Activity:
Every line of the entries that holds the word "language" is to be copied.
::::
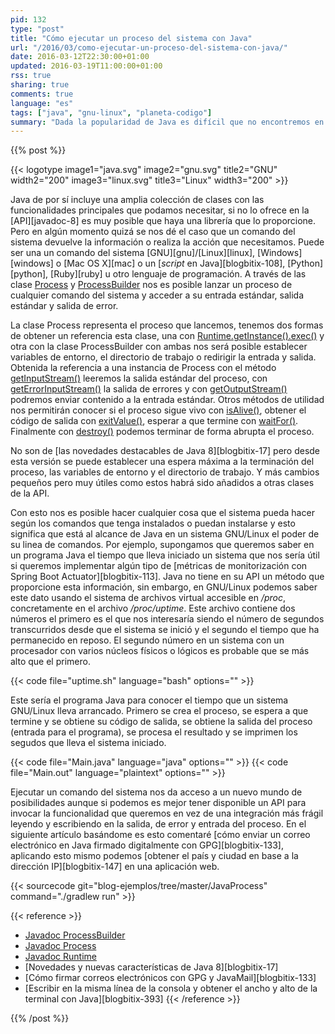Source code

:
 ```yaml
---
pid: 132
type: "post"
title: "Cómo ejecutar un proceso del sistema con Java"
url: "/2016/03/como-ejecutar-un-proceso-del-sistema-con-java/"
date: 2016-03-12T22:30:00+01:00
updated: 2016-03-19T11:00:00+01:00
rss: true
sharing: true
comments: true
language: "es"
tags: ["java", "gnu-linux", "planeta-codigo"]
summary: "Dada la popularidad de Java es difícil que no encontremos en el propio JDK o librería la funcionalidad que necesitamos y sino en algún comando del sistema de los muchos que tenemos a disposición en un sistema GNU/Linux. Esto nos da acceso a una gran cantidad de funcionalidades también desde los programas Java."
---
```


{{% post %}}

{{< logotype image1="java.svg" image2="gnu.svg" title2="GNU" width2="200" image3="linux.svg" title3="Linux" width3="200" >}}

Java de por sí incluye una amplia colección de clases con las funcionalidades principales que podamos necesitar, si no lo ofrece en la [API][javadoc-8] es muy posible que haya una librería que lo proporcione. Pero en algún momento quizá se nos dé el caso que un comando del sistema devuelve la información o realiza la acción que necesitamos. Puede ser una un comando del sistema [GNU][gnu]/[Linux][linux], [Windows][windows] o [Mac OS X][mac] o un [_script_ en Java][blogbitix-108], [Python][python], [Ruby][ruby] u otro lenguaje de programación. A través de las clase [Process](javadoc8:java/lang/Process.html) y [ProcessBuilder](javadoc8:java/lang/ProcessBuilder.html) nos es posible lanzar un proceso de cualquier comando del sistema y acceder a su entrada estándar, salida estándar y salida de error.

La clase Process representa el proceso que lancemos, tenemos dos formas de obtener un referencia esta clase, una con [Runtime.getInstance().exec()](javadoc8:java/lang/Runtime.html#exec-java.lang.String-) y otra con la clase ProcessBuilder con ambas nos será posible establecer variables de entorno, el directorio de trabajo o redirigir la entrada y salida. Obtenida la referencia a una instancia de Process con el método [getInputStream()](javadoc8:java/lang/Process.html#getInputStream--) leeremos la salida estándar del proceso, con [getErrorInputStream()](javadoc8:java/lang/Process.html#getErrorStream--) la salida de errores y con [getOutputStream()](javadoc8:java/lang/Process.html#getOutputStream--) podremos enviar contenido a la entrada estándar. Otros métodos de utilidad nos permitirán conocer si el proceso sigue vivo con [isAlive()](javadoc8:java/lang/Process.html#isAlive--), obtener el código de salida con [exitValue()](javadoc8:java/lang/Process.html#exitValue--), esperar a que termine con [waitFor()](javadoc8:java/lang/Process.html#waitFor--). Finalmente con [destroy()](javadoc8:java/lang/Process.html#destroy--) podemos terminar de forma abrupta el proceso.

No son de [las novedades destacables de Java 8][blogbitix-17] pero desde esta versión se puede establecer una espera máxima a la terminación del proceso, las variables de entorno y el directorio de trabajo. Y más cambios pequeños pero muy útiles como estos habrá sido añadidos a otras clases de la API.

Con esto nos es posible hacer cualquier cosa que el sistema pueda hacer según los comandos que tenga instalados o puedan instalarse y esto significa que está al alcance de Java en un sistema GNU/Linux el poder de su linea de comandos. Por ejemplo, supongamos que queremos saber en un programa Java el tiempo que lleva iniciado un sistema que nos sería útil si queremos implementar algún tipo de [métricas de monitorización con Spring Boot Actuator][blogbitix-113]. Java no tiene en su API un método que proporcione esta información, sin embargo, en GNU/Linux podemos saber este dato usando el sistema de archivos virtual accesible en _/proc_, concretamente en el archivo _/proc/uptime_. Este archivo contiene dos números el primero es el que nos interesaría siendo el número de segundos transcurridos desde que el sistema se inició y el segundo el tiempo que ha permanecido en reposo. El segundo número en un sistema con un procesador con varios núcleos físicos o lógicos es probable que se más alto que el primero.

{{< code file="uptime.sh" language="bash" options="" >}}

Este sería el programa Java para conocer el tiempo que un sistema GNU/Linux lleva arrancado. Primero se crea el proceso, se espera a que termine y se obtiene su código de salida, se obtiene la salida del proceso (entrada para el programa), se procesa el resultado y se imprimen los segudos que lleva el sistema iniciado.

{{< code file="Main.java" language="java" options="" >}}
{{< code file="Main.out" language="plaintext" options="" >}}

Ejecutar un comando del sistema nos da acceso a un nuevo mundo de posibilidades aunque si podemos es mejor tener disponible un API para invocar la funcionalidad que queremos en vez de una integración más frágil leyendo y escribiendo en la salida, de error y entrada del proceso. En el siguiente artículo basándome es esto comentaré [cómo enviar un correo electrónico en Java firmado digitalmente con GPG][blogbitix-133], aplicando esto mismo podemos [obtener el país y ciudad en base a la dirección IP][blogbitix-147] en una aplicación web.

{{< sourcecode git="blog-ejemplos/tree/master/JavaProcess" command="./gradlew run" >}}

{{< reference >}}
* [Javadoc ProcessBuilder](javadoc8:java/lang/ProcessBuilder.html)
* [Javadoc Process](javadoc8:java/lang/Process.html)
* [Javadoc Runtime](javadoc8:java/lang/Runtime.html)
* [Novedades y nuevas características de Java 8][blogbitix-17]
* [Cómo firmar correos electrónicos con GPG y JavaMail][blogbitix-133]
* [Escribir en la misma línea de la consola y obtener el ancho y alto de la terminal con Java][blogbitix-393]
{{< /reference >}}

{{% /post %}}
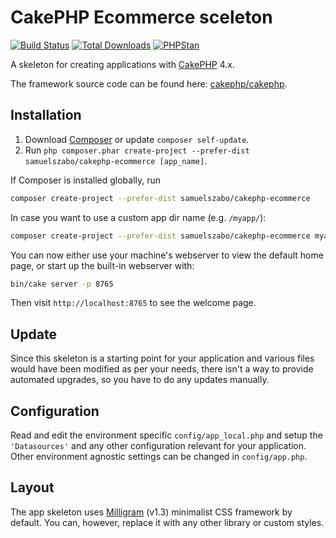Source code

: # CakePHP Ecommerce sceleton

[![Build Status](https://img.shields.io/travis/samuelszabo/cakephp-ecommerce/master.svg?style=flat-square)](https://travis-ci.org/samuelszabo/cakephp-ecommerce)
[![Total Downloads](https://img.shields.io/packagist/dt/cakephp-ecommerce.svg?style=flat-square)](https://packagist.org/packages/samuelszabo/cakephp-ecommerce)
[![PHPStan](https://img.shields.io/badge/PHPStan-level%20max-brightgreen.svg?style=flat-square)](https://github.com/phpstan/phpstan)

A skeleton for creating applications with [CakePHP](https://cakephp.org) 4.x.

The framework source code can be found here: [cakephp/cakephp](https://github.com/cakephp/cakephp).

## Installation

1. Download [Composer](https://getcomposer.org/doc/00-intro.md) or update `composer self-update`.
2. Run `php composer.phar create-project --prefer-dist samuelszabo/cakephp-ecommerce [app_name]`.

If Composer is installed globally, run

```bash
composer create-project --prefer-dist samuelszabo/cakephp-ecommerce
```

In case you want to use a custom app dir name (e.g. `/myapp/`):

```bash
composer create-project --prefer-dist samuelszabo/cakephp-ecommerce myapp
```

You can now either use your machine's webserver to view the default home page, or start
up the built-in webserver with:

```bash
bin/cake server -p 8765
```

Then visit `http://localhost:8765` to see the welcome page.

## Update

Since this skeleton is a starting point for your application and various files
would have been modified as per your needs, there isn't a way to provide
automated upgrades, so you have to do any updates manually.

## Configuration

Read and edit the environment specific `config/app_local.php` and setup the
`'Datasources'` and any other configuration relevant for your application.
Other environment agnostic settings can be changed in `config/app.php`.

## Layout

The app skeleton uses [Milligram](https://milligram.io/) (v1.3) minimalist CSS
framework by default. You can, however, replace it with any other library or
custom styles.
::::
Answer space:
language: "es"
{{< code file="uptime.sh" language="bash" options="" >}}
{{< code file="Main.java" language="java" options="" >}}
{{< code file="Main.out" language="plaintext" options="" >}}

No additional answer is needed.